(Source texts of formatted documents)
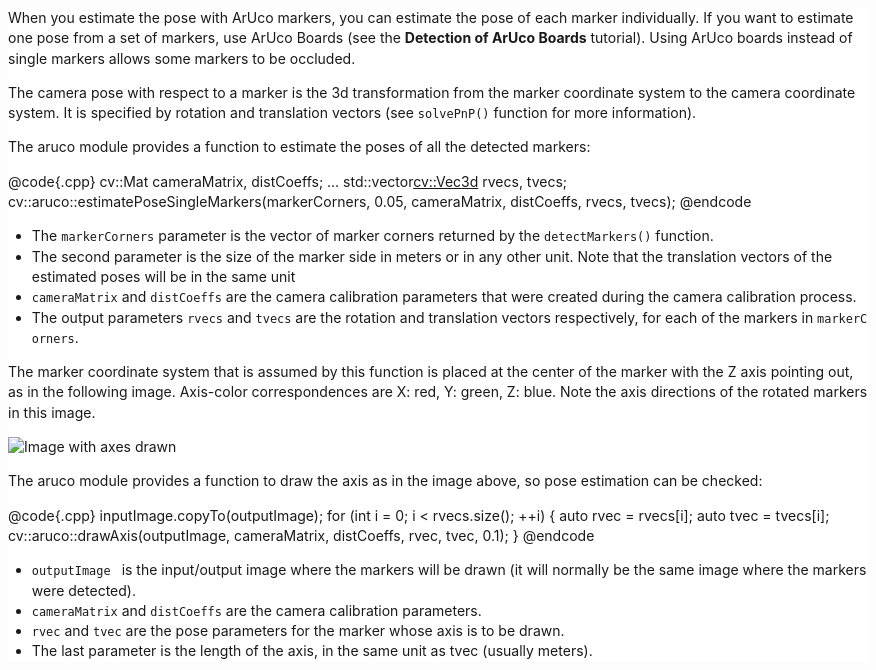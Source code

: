When you estimate the pose with ArUco markers, you can estimate the pose of each marker individually.
If you want to estimate one pose from a set of markers, use ArUco Boards (see the **Detection of ArUco
Boards** tutorial). Using ArUco boards instead of single markers allows some markers to be occluded.

The camera pose with respect to a marker is the 3d transformation from the marker coordinate system to the
camera coordinate system. It is specified by rotation and translation vectors (see `solvePnP()` function for more
information).

The aruco module provides a function to estimate the poses of all the detected markers:

@code{.cpp}
cv::Mat cameraMatrix, distCoeffs;
...
std::vector<cv::Vec3d> rvecs, tvecs;
cv::aruco::estimatePoseSingleMarkers(markerCorners, 0.05, cameraMatrix, distCoeffs, rvecs, tvecs);
@endcode

- The `markerCorners` parameter is the vector of marker corners returned by the `detectMarkers()` function.
- The second parameter is the size of the marker side in meters or in any other unit. Note that the
translation vectors of the estimated poses will be in the same unit
- `cameraMatrix` and `distCoeffs` are the camera calibration parameters that were created during the camera calibration process.
- The output parameters `rvecs` and `tvecs` are the rotation and translation vectors respectively, for each of the markers
in `markerCorners`.

The marker coordinate system that is assumed by this function is placed at the center of the marker
with the Z axis pointing out, as in the following image. Axis-color correspondences are X: red, Y: green, Z: blue. Note the axis directions of the rotated markers in this image.

![Image with axes drawn](images/singlemarkersaxes.jpg)

The aruco module provides a function to draw the axis as in the image above, so pose estimation can be
checked:

@code{.cpp}
inputImage.copyTo(outputImage);
for (int i = 0; i < rvecs.size(); ++i) {
    auto rvec = rvecs[i];
    auto tvec = tvecs[i];
    cv::aruco::drawAxis(outputImage, cameraMatrix, distCoeffs, rvec, tvec, 0.1);
}
@endcode

- `outputImage ` is the input/output image where the markers will be drawn (it will normally be the same image where the markers were detected).
- `cameraMatrix` and `distCoeffs` are the camera calibration parameters.
- `rvec` and `tvec` are the pose parameters for the marker whose axis is to be drawn.
- The last parameter is the length of the axis, in the same unit as tvec (usually meters).
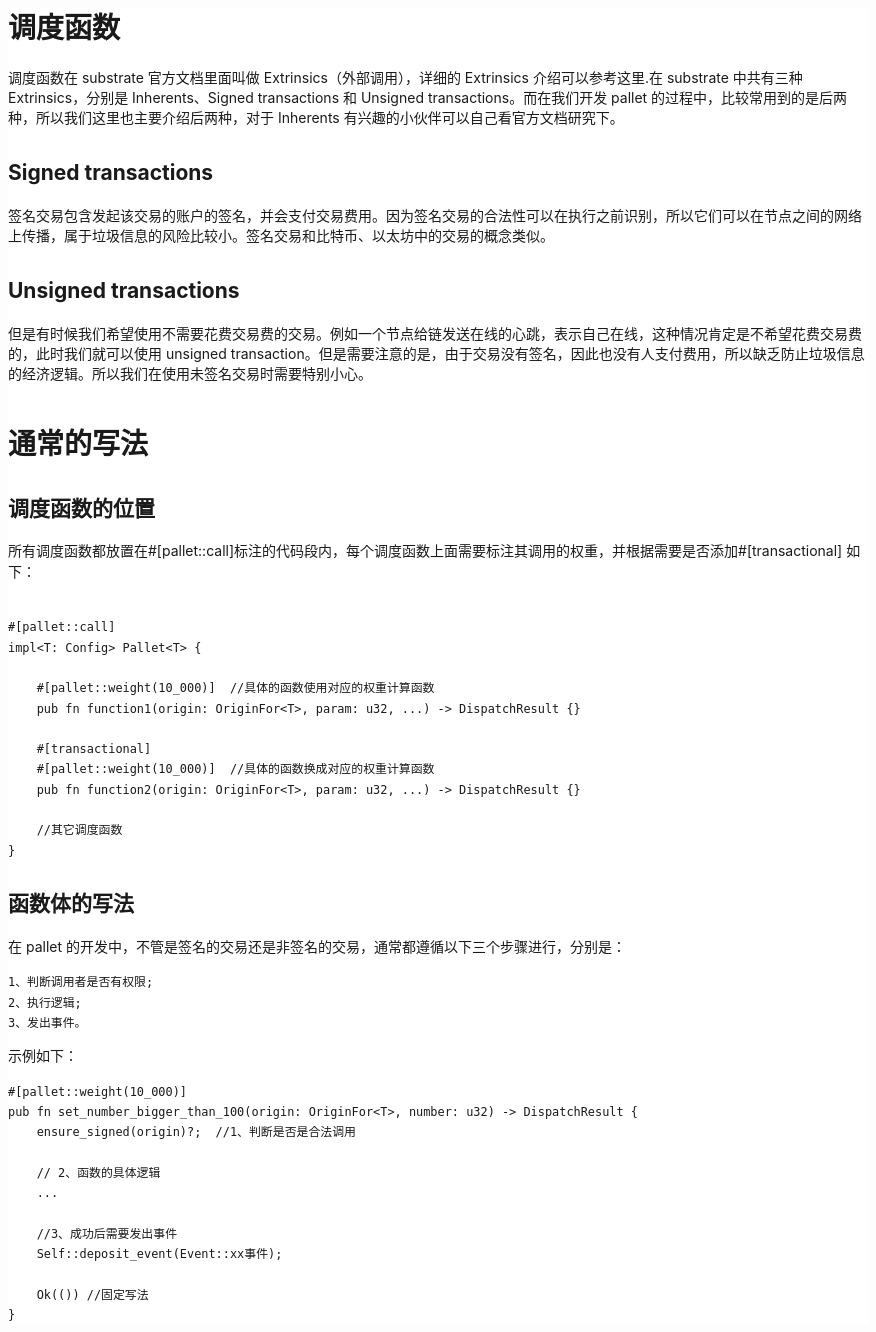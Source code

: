 # 调度函数

调度函数在 substrate 官方文档里面叫做 Extrinsics（外部调用），详细的 Extrinsics 介绍可以参考这里.在 substrate 中共有三种 Extrinsics，分别是 Inherents、Signed transactions 和 Unsigned transactions。而在我们开发 pallet 的过程中，比较常用到的是后两种，所以我们这里也主要介绍后两种，对于 Inherents 有兴趣的小伙伴可以自己看官方文档研究下。

## Signed transactions

签名交易包含发起该交易的账户的签名，并会支付交易费用。因为签名交易的合法性可以在执行之前识别，所以它们可以在节点之间的网络上传播，属于垃圾信息的风险比较小。签名交易和比特币、以太坊中的交易的概念类似。

## Unsigned transactions

但是有时候我们希望使用不需要花费交易费的交易。例如一个节点给链发送在线的心跳，表示自己在线，这种情况肯定是不希望花费交易费的，此时我们就可以使用 unsigned transaction。但是需要注意的是，由于交易没有签名，因此也没有人支付费用，所以缺乏防止垃圾信息的经济逻辑。所以我们在使用未签名交易时需要特别小心。

# 通常的写法

## 调度函数的位置

所有调度函数都放置在#[pallet::call]标注的代码段内，每个调度函数上面需要标注其调用的权重，并根据需要是否添加#[transactional] 如下：

```

#[pallet::call]
impl<T: Config> Pallet<T> {

    #[pallet::weight(10_000)]  //具体的函数使用对应的权重计算函数
    pub fn function1(origin: OriginFor<T>, param: u32, ...) -> DispatchResult {}

    #[transactional]
    #[pallet::weight(10_000)]  //具体的函数换成对应的权重计算函数
    pub fn function2(origin: OriginFor<T>, param: u32, ...) -> DispatchResult {}

    //其它调度函数
}
```

## 函数体的写法

在 pallet 的开发中，不管是签名的交易还是非签名的交易，通常都遵循以下三个步骤进行，分别是：

```
1、判断调用者是否有权限;
2、执行逻辑;
3、发出事件。
```

示例如下：

```
#[pallet::weight(10_000)]
pub fn set_number_bigger_than_100(origin: OriginFor<T>, number: u32) -> DispatchResult {
    ensure_signed(origin)?;  //1、判断是否是合法调用

    // 2、函数的具体逻辑
    ...

    //3、成功后需要发出事件
    Self::deposit_event(Event::xx事件);

    Ok(()) //固定写法
}
```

# [About this exercise]
What is needed is a word-for-word transcription of all the entries, with the pictures dropped.

# [Result]
Source code

:When you estimate the pose with ArUco markers, you can estimate the pose of each marker individually.
If you want to estimate one pose from a set of markers, use ArUco Boards (see the **Detection of ArUco
Boards** tutorial). Using ArUco boards instead of single markers allows some markers to be occluded.

The camera pose with respect to a marker is the 3d transformation from the marker coordinate system to the
camera coordinate system. It is specified by rotation and translation vectors (see `solvePnP()` function for more
information).

The aruco module provides a function to estimate the poses of all the detected markers:

@code{.cpp}
cv::Mat cameraMatrix, distCoeffs;
...
std::vector<cv::Vec3d> rvecs, tvecs;
cv::aruco::estimatePoseSingleMarkers(markerCorners, 0.05, cameraMatrix, distCoeffs, rvecs, tvecs);
@endcode

- The `markerCorners` parameter is the vector of marker corners returned by the `detectMarkers()` function.
- The second parameter is the size of the marker side in meters or in any other unit. Note that the
translation vectors of the estimated poses will be in the same unit
- `cameraMatrix` and `distCoeffs` are the camera calibration parameters that were created during the camera calibration process.
- The output parameters `rvecs` and `tvecs` are the rotation and translation vectors respectively, for each of the markers
in `markerCorners`.

The marker coordinate system that is assumed by this function is placed at the center of the marker
with the Z axis pointing out, as in the following image. Axis-color correspondences are X: red, Y: green, Z: blue. Note the axis directions of the rotated markers in this image.

![Image with axes drawn](images/singlemarkersaxes.jpg)

The aruco module provides a function to draw the axis as in the image above, so pose estimation can be
checked:

@code{.cpp}
inputImage.copyTo(outputImage);
for (int i = 0; i < rvecs.size(); ++i) {
    auto rvec = rvecs[i];
    auto tvec = tvecs[i];
    cv::aruco::drawAxis(outputImage, cameraMatrix, distCoeffs, rvec, tvec, 0.1);
}
@endcode

- `outputImage ` is the input/output image where the markers will be drawn (it will normally be the same image where the markers were detected).
- `cameraMatrix` and `distCoeffs` are the camera calibration parameters.
- `rvec` and `tvec` are the pose parameters for the marker whose axis is to be drawn.
- The last parameter is the length of the axis, in the same unit as tvec (usually meters).
Source code

: # 调度函数

调度函数在 substrate 官方文档里面叫做 Extrinsics（外部调用），详细的 Extrinsics 介绍可以参考这里.在 substrate 中共有三种 Extrinsics，分别是 Inherents、Signed transactions 和 Unsigned transactions。而在我们开发 pallet 的过程中，比较常用到的是后两种，所以我们这里也主要介绍后两种，对于 Inherents 有兴趣的小伙伴可以自己看官方文档研究下。

## Signed transactions

签名交易包含发起该交易的账户的签名，并会支付交易费用。因为签名交易的合法性可以在执行之前识别，所以它们可以在节点之间的网络上传播，属于垃圾信息的风险比较小。签名交易和比特币、以太坊中的交易的概念类似。

## Unsigned transactions

但是有时候我们希望使用不需要花费交易费的交易。例如一个节点给链发送在线的心跳，表示自己在线，这种情况肯定是不希望花费交易费的，此时我们就可以使用 unsigned transaction。但是需要注意的是，由于交易没有签名，因此也没有人支付费用，所以缺乏防止垃圾信息的经济逻辑。所以我们在使用未签名交易时需要特别小心。

# 通常的写法

## 调度函数的位置

所有调度函数都放置在#[pallet::call]标注的代码段内，每个调度函数上面需要标注其调用的权重，并根据需要是否添加#[transactional] 如下：

```

#[pallet::call]
impl<T: Config> Pallet<T> {

    #[pallet::weight(10_000)]  //具体的函数使用对应的权重计算函数
    pub fn function1(origin: OriginFor<T>, param: u32, ...) -> DispatchResult {}

    #[transactional]
    #[pallet::weight(10_000)]  //具体的函数换成对应的权重计算函数
    pub fn function2(origin: OriginFor<T>, param: u32, ...) -> DispatchResult {}

    //其它调度函数
}
```

## 函数体的写法

在 pallet 的开发中，不管是签名的交易还是非签名的交易，通常都遵循以下三个步骤进行，分别是：

```
1、判断调用者是否有权限;
2、执行逻辑;
3、发出事件。
```

示例如下：

```
#[pallet::weight(10_000)]
pub fn set_number_bigger_than_100(origin: OriginFor<T>, number: u32) -> DispatchResult {
    ensure_signed(origin)?;  //1、判断是否是合法调用

    // 2、函数的具体逻辑
    ...

    //3、成功后需要发出事件
    Self::deposit_event(Event::xx事件);

    Ok(()) //固定写法
}
```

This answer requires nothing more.